▶ _Provided data_
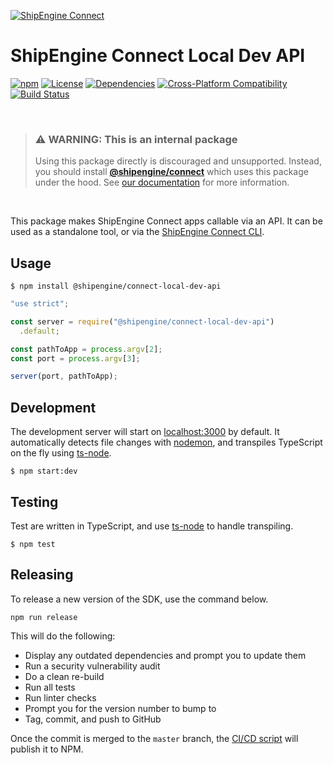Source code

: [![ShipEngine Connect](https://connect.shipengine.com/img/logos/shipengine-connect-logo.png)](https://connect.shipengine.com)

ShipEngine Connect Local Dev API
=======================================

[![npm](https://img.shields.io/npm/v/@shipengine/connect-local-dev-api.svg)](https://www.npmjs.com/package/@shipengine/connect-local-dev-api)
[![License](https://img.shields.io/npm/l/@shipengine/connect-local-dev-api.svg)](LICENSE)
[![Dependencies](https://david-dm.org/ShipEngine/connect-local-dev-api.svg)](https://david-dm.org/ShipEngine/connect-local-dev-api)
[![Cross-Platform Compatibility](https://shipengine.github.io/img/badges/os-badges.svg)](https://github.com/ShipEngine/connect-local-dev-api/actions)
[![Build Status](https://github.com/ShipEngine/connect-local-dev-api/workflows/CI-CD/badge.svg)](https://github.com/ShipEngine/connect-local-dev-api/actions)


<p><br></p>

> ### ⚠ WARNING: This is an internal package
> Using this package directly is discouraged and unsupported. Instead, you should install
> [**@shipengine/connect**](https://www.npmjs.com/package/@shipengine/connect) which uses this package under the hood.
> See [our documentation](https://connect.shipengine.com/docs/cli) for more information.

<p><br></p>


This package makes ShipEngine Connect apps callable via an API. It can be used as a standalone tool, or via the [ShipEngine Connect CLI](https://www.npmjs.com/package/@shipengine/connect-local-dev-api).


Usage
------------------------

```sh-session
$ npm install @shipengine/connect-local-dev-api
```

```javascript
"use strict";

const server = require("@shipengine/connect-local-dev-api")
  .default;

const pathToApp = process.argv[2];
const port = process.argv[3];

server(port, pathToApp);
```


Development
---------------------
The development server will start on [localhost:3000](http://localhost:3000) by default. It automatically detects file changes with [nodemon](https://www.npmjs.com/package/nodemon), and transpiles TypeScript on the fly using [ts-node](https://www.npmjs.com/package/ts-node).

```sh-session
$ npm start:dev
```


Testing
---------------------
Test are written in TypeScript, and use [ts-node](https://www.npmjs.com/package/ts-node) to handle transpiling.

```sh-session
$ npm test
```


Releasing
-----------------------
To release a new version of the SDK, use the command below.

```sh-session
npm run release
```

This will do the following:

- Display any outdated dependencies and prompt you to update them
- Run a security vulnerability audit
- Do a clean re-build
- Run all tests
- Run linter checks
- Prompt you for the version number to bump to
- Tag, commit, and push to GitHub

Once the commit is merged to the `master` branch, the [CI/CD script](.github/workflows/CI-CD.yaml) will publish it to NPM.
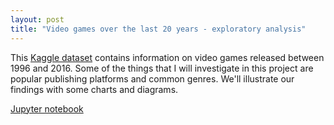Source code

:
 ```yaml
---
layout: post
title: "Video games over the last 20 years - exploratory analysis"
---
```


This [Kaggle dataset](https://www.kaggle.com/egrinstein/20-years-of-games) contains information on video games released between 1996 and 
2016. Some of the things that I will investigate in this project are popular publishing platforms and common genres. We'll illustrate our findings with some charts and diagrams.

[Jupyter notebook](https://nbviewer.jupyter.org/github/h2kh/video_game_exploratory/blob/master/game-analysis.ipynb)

▶ _Exercise_
Pull from the data each line where the string "workflows" turns up.

▶ _Your response_
[![Build Status](https://github.com/ShipEngine/connect-local-dev-api/workflows/CI-CD/badge.svg)](https://github.com/ShipEngine/connect-local-dev-api/actions)
Once the commit is merged to the `master` branch, the [CI/CD script](.github/workflows/CI-CD.yaml) will publish it to NPM.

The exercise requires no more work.